Bipolar disorder involves recurrent depressive and manic episodes, with periods of mood neutrality. The bipolar spectrum affects a few percent of the population. The degree of severity and course of the illness vary greatly among the individuals and subgroups of people concerned.
The aim of treatment is to manage the acute episodes, but also prevent future ones. Since 2000 several new treatments for bipolar disorder, including both new drugs and supplementary psychological methods, have been introduced.
In her thesis at Sahlgrenska Academy, Alina Karanti, a senior consultant psychiatrist at Sahlgrenska University Hospital, studied several factors relating to bipolar disorder. One was how far the Swedish Health and Medical Services Act's overall objective of equality in care is complied with. This is an aspect of psychiatry that hardly any research has addressed.
"That's what makes this so interesting. Equality of care hasn't been studied anywhere near as much in psychiatry as in somatic care, and in bipolar disorder there was virtually nothing," Karanti says.
The results show that women are treated to a greater extent than men with the majority of drugs and psychological methods, while men more often receive lithium, which is the best-documented treatment for stabilizing mood in bipolar disorder.
"We've found no medical explanation for women getting different treatment from men. One reason might have been that, for example, men responded better to lithium, but there are no studies supporting this. Rather, a couple of studies suggest that women may respond better to lithium than men do."
Educational attainment also proved to have a bearing. Patients with no higher education were found to have more often received older types of medication, while patients with higher education had a greater probability of getting psychological treatment.
Participants with higher education also took part more often in psychoeducation, a form of group therapy intended to raise awareness of the disorder and how to identify approaching episodes. This intervention proved to lower the risks of both depressive and manic episodes, and also the need for inpatient care.
"One must be aware that there may be rational explanations, even if we don't succeed in identifying them, for the differences we see. But if people get differing therapies, without medical reasons, depending on their gender or educational attainment, it contravenes the fundamental values of equal treatment and the right to receive the care they need."

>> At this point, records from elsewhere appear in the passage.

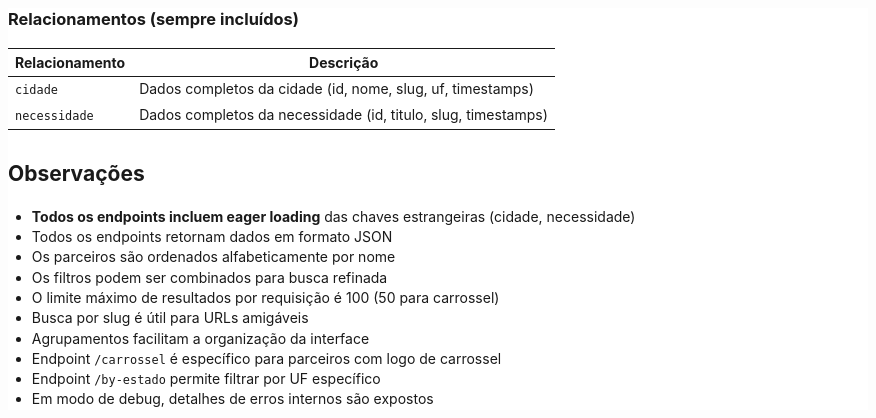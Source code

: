 ### Relacionamentos (sempre incluídos)
| Relacionamento | Descrição |
|----------------|-----------|
| `cidade` | Dados completos da cidade (id, nome, slug, uf, timestamps) |
| `necessidade` | Dados completos da necessidade (id, titulo, slug, timestamps) |

## Observações

- **Todos os endpoints incluem eager loading** das chaves estrangeiras (cidade, necessidade)
- Todos os endpoints retornam dados em formato JSON
- Os parceiros são ordenados alfabeticamente por nome
- Os filtros podem ser combinados para busca refinada
- O limite máximo de resultados por requisição é 100 (50 para carrossel)
- Busca por slug é útil para URLs amigáveis
- Agrupamentos facilitam a organização da interface
- Endpoint `/carrossel` é específico para parceiros com logo de carrossel
- Endpoint `/by-estado` permite filtrar por UF específico
- Em modo de debug, detalhes de erros internos são expostos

Karanti continues: "This is such a clear finding that clinicians need to be made aware of it. Being mindful is the first step towards change and improvement. Without that awareness, you can't reflect on what's being done and not done."
The clinical data in the thesis were collected from the Swedish National Quality Register for Bipolar Affective Disorder (BipoläR), which includes approximately 60,000 diagnosed patients. The Registrar is Mikael Landén, professor of psychiatry at the University of Gothenburg and supervisor for the thesis.